Statistics

Confidence bands

indsl.statistics.confidence.bands(data: Series, period: str = '1h', K: float = 2.0, as_json: bool = True)

Confidence bands

Confidence bands, also known as Bollinger Bands, are a statistical characterization of a time series fluctuations. The confidence bands display a graphical envelope (upper and lower bands) given by the deviation (expressed by the width of the envelope). The width of the envelope is estimated as a factor of the standard deviation for a given time period.

Two input parameters are required to describe the historical behavior of the data, a time window, N, and a multiplication factor, K. The window influences the “responsiveness” of the bands to magnitude and frequency of data variations. The multiplication factor influences the width of the envelope.

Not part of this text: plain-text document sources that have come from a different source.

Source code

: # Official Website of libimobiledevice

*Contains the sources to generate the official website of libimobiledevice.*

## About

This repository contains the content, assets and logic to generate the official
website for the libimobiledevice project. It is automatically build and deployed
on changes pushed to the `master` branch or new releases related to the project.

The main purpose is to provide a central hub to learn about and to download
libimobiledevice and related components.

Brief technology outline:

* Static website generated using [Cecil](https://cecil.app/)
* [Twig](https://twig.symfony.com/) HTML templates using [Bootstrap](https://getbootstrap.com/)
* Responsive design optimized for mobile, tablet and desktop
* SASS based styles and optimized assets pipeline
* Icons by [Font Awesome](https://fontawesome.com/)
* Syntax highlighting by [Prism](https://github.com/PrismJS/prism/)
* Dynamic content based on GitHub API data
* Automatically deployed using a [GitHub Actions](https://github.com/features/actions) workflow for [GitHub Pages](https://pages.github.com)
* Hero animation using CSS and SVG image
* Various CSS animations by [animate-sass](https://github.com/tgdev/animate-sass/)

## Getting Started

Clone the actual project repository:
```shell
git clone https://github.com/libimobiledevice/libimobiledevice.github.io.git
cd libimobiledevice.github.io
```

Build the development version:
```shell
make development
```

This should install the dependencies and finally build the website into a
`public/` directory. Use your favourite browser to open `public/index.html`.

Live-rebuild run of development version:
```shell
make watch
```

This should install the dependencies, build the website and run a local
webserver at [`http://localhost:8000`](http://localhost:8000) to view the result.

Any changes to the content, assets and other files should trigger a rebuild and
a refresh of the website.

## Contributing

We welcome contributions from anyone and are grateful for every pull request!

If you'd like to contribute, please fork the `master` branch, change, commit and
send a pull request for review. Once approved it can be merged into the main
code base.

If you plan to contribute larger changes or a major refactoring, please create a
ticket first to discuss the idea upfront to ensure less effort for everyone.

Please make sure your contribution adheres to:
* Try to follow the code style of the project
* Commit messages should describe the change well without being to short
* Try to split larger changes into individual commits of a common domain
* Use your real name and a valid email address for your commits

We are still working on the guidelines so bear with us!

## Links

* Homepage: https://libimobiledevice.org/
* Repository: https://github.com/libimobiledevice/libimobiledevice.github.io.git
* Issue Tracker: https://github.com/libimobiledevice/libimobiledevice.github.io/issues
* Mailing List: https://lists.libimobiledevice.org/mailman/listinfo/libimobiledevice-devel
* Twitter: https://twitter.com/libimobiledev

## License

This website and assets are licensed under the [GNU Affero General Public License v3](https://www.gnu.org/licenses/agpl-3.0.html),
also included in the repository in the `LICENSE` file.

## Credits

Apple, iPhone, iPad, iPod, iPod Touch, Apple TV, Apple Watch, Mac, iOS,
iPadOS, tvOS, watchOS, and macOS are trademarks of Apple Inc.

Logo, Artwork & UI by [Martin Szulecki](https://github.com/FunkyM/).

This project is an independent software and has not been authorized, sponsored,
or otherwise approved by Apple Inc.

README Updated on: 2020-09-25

The Bollinger Bands consist of an N-period moving average (MA) and upper and lower bands at K times an N-period standard deviation above and below the moving average (MA +/- K*stdev).

Parameters
  • data – Time series.

  • period – Window. Window length in seconds. Used to estimate the moving average and standard deviation. Defaults to 3600.

  • K – Factor. Factor used to estimate the width of the envelope K*stdev. Defaults to 2.

  • as_json – JSON? Return a json dictionary (True) or a pandas DataFrame (False). Defaults to True.

Returns

Time index, moving average, and upper and lower rolling confidence bands.

Return type

JSON or pandas.DataFrame

Outlier removal

indsl.statistics.remove_outliers(data: Series, reg_smooth: float = 0.9, min_samples: int = 4, eps: float = None, time_window: str = '60min', del_zero_val: bool = False) Series

Outlier removal

Identifies outliers combining two methods, dbscan and csap.

  • dbscan: Density-based clustering algorithm used to identify clusters of varying shape and size within a data set. Does not require a pre-determined set number of clusters. Able to identify outliers as noise, instead of classifying them into a cluster. Flexible when it comes to the size and shape of clusters, which makes it more useful for noise, real life data.

  • csaps regression: Cubic smoothing spline algorithm. Residuals from the regression are computed. Data points with high residuals (3 Standard Deviations from the Mean) are considered as outliers.

Parameters
  • data – Time series.

  • reg_smooth – Smoothing factor. The smoothing parameter that determines the weighted sum of terms in the regression and it is limited by the range [0,1]. Defaults to 0.9. Ref: https://csaps.readthedocs.io/en/latest/formulation.html#definition

  • min_samples

    Minimum samples. Minimum number of data points required to form a distinct cluster. Defaults to 4. Defines the minimum number of data points required to form a distinct cluster. Rules of thumb for selecting the minimum samples value:

    • The larger the data set, the larger the value of MinPts should be.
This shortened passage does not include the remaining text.